The hotel dates back to at least 1517, when it was known as the "Whyt Lyon", or White Lion Inn. It became one of Bristol's most prestigious inns, the Duke of Brunswick staying there in 1610 during a tour of England and the Earl of Essex during an official visit to the city in 1621. Both the White Lyon and its medieval neighbour, the White Hart, were among those admitted to Bristol's 'Guild of Innholders' established in March 1606.

Described by the Victorian historian and journalist, John Latimer, as Bristol's "long-famed hostelry", the White Lion was often used as a focus for political meetings and visits, particularly by Tories. One of these resulted in the inn being attacked by arsonists on 8 July 1685, when the Duke of Beaufort was staying there while helping to put down the Monmouth Rebellion.
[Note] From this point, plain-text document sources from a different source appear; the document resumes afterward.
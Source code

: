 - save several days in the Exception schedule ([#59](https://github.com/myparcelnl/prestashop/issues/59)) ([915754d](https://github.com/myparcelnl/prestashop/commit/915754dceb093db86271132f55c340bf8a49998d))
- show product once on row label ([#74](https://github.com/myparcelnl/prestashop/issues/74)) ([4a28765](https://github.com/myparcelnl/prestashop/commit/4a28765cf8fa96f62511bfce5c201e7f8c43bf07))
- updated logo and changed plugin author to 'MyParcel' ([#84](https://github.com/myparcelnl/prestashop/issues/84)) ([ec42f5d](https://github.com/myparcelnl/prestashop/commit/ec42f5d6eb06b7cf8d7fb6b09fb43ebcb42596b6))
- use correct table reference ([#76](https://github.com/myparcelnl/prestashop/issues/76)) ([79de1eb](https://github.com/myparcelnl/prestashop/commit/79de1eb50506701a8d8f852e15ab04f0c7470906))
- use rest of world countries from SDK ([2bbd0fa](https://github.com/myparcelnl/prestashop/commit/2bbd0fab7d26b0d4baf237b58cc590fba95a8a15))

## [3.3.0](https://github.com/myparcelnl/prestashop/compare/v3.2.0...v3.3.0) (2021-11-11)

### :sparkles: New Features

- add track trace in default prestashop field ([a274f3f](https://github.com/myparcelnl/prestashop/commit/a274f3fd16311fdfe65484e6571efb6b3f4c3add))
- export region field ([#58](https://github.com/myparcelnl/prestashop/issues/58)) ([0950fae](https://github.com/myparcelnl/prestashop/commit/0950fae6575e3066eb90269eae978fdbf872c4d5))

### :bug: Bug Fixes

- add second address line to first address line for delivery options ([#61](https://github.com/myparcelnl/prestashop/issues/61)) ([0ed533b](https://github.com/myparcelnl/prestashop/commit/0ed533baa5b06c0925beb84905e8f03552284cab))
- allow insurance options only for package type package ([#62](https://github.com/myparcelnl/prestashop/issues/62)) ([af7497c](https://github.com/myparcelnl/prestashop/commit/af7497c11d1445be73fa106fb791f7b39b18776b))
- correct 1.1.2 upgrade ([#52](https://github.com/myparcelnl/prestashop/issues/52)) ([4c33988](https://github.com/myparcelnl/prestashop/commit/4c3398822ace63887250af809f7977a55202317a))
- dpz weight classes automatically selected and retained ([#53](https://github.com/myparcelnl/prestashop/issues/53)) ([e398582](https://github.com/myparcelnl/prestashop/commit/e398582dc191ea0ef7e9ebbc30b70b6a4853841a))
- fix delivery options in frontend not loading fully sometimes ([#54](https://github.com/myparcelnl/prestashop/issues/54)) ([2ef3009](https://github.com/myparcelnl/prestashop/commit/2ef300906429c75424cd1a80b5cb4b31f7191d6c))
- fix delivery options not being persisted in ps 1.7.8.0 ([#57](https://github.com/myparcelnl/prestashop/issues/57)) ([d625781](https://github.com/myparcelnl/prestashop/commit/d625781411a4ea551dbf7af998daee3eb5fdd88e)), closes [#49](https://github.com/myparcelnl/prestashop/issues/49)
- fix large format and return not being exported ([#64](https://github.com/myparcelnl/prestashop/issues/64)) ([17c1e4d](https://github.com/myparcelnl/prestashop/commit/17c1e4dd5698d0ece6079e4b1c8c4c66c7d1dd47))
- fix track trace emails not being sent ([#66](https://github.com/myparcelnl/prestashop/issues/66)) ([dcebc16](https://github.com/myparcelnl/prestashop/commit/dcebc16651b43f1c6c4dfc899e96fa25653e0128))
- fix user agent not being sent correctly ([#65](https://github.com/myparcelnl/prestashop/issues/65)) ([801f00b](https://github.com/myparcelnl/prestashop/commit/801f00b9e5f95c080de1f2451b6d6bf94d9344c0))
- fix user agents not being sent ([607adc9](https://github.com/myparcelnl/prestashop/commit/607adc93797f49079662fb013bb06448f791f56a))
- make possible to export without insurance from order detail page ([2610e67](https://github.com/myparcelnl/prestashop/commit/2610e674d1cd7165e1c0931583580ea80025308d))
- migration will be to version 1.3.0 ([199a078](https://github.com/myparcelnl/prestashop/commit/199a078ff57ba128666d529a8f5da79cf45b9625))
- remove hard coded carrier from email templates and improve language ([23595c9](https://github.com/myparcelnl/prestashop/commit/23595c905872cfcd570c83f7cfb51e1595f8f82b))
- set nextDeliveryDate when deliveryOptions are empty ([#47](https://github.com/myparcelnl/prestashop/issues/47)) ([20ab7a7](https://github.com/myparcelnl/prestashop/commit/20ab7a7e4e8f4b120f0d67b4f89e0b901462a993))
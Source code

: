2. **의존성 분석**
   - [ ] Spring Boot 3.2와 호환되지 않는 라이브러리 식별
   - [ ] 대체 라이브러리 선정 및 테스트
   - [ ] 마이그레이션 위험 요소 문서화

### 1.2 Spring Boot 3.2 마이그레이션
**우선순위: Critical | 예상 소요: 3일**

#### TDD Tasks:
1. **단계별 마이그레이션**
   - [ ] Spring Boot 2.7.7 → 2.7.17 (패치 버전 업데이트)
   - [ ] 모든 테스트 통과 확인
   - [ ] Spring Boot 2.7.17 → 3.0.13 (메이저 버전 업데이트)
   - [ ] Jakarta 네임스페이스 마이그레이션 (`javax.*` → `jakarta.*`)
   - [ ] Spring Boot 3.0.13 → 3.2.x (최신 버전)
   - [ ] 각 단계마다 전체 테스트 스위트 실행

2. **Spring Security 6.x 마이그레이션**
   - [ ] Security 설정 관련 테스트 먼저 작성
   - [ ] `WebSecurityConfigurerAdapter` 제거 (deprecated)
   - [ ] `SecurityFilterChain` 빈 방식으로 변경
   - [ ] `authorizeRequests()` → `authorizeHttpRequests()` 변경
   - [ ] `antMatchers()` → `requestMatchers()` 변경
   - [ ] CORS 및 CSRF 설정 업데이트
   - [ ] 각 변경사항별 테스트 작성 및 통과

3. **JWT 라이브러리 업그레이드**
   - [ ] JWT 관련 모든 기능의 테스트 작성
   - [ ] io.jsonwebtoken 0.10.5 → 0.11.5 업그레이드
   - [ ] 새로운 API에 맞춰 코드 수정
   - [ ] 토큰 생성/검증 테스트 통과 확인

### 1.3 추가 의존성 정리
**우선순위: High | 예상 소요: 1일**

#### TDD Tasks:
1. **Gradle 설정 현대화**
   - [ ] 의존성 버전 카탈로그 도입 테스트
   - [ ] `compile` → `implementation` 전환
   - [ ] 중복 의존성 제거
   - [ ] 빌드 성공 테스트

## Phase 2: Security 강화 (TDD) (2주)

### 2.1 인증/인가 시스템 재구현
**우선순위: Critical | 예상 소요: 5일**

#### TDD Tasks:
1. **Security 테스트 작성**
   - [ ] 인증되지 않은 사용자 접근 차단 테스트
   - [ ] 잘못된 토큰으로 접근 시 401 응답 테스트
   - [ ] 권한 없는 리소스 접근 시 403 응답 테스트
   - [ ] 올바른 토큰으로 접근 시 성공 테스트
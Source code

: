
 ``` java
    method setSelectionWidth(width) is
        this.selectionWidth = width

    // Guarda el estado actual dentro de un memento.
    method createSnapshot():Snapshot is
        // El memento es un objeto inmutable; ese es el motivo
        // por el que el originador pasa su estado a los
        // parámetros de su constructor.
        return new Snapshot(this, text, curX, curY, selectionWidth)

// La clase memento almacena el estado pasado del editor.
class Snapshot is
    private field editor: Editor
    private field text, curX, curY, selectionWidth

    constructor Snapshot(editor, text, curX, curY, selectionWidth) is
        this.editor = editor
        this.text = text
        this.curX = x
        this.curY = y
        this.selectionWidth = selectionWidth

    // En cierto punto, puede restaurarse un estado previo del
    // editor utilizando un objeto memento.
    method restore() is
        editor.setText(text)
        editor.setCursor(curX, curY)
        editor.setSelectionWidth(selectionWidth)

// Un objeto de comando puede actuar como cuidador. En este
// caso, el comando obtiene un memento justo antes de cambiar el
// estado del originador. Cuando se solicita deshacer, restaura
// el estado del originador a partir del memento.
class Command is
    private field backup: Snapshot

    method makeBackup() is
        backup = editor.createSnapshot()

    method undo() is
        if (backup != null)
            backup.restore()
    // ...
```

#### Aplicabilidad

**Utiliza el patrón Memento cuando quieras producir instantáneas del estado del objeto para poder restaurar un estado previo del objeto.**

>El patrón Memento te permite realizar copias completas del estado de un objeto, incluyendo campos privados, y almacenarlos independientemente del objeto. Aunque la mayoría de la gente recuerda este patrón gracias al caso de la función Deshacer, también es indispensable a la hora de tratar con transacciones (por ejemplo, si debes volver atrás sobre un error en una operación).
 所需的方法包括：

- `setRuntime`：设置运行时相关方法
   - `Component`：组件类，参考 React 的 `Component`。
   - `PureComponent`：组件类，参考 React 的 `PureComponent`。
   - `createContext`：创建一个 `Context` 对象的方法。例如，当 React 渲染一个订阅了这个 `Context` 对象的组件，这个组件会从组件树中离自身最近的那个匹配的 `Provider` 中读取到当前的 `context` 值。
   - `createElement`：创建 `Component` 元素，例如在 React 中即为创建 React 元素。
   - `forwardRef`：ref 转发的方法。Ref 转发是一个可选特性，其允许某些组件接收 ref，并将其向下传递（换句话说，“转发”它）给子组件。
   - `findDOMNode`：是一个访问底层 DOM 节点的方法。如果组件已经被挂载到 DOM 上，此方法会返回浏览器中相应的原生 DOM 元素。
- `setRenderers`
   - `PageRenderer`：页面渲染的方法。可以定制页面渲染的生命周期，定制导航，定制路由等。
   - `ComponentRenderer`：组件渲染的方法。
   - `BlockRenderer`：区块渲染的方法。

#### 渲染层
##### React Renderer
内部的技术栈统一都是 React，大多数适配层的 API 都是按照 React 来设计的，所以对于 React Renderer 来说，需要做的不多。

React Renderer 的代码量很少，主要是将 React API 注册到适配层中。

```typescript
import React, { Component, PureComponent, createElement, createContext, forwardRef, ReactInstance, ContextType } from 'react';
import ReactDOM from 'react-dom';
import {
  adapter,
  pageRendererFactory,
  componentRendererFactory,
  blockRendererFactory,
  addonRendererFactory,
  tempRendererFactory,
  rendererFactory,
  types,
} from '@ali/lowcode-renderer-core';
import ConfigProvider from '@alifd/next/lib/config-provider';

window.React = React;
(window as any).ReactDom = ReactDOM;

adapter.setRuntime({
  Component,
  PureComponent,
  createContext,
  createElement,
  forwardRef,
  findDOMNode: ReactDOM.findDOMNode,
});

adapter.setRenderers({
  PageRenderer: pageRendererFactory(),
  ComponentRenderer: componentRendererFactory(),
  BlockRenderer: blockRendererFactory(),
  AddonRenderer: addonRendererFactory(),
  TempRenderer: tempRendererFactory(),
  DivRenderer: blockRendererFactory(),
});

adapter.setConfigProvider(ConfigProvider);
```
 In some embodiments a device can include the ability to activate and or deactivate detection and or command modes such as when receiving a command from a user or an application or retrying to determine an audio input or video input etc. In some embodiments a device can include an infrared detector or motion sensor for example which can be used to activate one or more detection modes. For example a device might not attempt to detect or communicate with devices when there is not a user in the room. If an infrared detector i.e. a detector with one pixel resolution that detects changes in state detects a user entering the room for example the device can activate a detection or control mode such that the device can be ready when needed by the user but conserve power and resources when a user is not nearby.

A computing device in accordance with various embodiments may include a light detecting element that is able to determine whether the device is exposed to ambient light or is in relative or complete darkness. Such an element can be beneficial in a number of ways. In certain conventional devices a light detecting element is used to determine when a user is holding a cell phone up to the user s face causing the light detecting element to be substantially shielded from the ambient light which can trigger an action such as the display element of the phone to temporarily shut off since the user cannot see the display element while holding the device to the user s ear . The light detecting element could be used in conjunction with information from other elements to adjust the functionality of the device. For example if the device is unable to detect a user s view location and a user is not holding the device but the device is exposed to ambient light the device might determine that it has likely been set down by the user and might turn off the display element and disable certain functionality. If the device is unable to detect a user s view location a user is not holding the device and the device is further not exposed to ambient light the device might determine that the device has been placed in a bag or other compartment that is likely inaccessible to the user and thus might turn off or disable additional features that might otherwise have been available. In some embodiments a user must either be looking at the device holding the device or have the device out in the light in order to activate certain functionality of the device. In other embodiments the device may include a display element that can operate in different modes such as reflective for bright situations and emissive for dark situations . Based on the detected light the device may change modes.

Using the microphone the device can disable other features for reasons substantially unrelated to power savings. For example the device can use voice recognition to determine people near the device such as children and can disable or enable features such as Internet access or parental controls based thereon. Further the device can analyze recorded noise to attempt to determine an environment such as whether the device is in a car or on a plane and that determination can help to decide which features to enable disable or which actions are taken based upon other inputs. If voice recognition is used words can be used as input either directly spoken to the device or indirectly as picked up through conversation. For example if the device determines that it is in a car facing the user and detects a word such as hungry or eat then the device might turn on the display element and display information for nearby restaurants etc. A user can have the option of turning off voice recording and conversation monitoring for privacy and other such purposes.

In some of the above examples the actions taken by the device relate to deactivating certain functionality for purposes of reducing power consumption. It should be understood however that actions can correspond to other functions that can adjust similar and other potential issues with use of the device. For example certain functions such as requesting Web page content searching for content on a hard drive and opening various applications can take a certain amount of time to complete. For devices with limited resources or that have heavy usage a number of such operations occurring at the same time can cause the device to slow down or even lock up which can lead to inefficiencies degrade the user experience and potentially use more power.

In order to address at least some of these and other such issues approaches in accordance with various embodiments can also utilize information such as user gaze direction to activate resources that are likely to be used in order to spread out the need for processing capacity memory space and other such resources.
During the 18th century the White Lion continued to be the favourite rendezvous for leading Tory merchants and, in particular, those who approved of George III's policy in British North America during the 1770s. At this time the inn included an establishment called the American Coffee House, which was renamed the British Coffee House in 1785, following the American Revolution. In the late 18th century and early 19th century the inn was the base for the Tory White Lion Club, which led to it being the focus for violent battles during contested elections. It continued to be a Tory stronghold into the mid-19th century, Sir Robert Peel staying there in 1840.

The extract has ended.